Лукреция закашлялась, поперхнувшись дымом.

— А Семену так сказала, чтобы свалил куда подальше! Бедолага столько лет ищет. С бандитами сошелся, чтобы своего добиться. Сюда притащился в маске и с пистолетом! — Туся обхватила голову ладонями. — Ты еще могла бы попрекнуть меня мертвецами в Усково, сегодняшним визитом Бакенщика, но не мотивами, по которым я лишила вашу теплую компанию украденных американских денег. Мои мотивы для тебя — из области неизведанного.

— Где они?.. — спросила Лукреция, затягиваясь.

— Координаты те же — твой участок. А где ты спрятала нефритовое яйцо в доме, что его не нашли?

— Ну… — задумалась Лукреция, — если бы оно осталось в доме, профессионалы бы нашли. Но я привезла его с собой в Москву. Сейчас оно в сейфе. В том самом сейфе, который Бакенщик взломал. Я поменяла дверцу и замок. Сейф, как сама знаешь, поменять трудно — без разрушений стены не обойтись.

— Отличная мысль — взять с собой. Просто взяла и положила в сумочку?

— В футляре от туалетной воды.

— Это был мой парфюм из Нью-Йорка! Большой пузырек в металлическом футляре, — вспомнила Туся.

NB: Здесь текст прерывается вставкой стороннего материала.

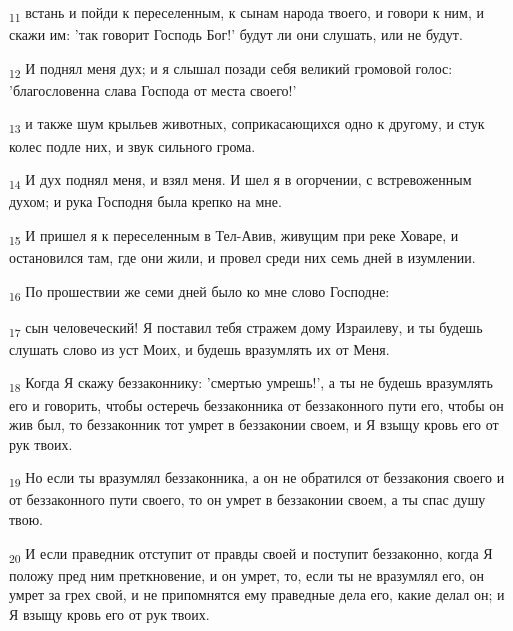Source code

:\begin{tcolorbox}
\textsubscript{11} встань и пойди к переселенным, к сынам народа твоего, и говори к ним, и скажи им: 'так говорит Господь Бог!' будут ли они слушать, или не будут.
\end{tcolorbox}
\begin{tcolorbox}
\textsubscript{12} И поднял меня дух; и я слышал позади себя великий громовой голос: 'благословенна слава Господа от места своего!'
\end{tcolorbox}
\begin{tcolorbox}
\textsubscript{13} и также шум крыльев животных, соприкасающихся одно к другому, и стук колес подле них, и звук сильного грома.
\end{tcolorbox}
\begin{tcolorbox}
\textsubscript{14} И дух поднял меня, и взял меня. И шел я в огорчении, с встревоженным духом; и рука Господня была крепко на мне.
\end{tcolorbox}
\begin{tcolorbox}
\textsubscript{15} И пришел я к переселенным в Тел-Авив, живущим при реке Ховаре, и остановился там, где они жили, и провел среди них семь дней в изумлении.
\end{tcolorbox}
\begin{tcolorbox}
\textsubscript{16} По прошествии же семи дней было ко мне слово Господне:
\end{tcolorbox}
\begin{tcolorbox}
\textsubscript{17} сын человеческий! Я поставил тебя стражем дому Израилеву, и ты будешь слушать слово из уст Моих, и будешь вразумлять их от Меня.
\end{tcolorbox}
\begin{tcolorbox}
\textsubscript{18} Когда Я скажу беззаконнику: 'смертью умрешь!', а ты не будешь вразумлять его и говорить, чтобы остеречь беззаконника от беззаконного пути его, чтобы он жив был, то беззаконник тот умрет в беззаконии своем, и Я взыщу кровь его от рук твоих.
\end{tcolorbox}
\begin{tcolorbox}
\textsubscript{19} Но если ты вразумлял беззаконника, а он не обратился от беззакония своего и от беззаконного пути своего, то он умрет в беззаконии своем, а ты спас душу твою.
\end{tcolorbox}
\begin{tcolorbox}
\textsubscript{20} И если праведник отступит от правды своей и поступит беззаконно, когда Я положу пред ним преткновение, и он умрет, то, если ты не вразумлял его, он умрет за грех свой, и не припомнятся ему праведные дела его, какие делал он; и Я взыщу кровь его от рук твоих.
\end{tcolorbox}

— Точно. А в доме мы с Лайкой яйцо в разных местах прятали — что-то вроде игры на сообразительность. В перилах лестницы, например.

— Внутри деревянной шишки на балясине, — уточнила Лайка. — А потом я придумала положить его в телефонный аппарат, еще дедушкин, и сама закрутила дно винтиками.

— Знаю я этот аппарат, — кивнула Туся. — На нем вместо вертушки с цифрами герб Советского Союза. Постойте… последний раз я видела этот телефон на полке в гараже среди всякого хлама. Вы что — держали в гараже эту штуковину в полтора миллиона…

— Теперь твоя очередь, — перебила Лукреция. — Если бумаги в земле, в чем же они упакованы?

— Правильный вопрос — в чем, но мне давно пора в больницу, — решительно встала Туся. — Предлагаю сыграть в игру на сообразительность. А еще вы можете просто бегать по участку, а я буду говорить — горячо или холодно.

— Ты хотя бы понимаешь, что пластмасса разлагается в земле? Семь лет прошло! — Лукреция не могла успокоиться до больницы.

У палаты Ракова Туся остановила ее выставленной ладонью:

— За столько лет с ними и в банке и в письменном столе могло случиться что угодно. Все. Закончили. Ты меня совсем не знаешь. Я могла соврать, когда говорила, что сожгла, а могла — когда говорила, что перепрятала. Насколько для тебя важны эти бумажки? Отдашь меня на растерзание своим друзьям молодости? Когда скажешь полковникам?

Лукреция выдохнула и прислонилась спиной к стене.

— Так получилось, что ты самый близкий для меня человек. И я не собираюсь ничего говорить полковникам. Деньги здесь не при чем.

— Тем более, что у тебя их и без того много, правильно? Этим ты отличаешься от меня и Бакенщика! — Туся ткнула Лукрецию пальцем в грудь. — Но я никогда тебя не предам. И этим отличаюсь от тебя и Бакенщика.

— Когда я тебя предавала?.. — опешила Лукреция.

— Ты пишешь о том, что я рассказала только близкому человеку. Тебе.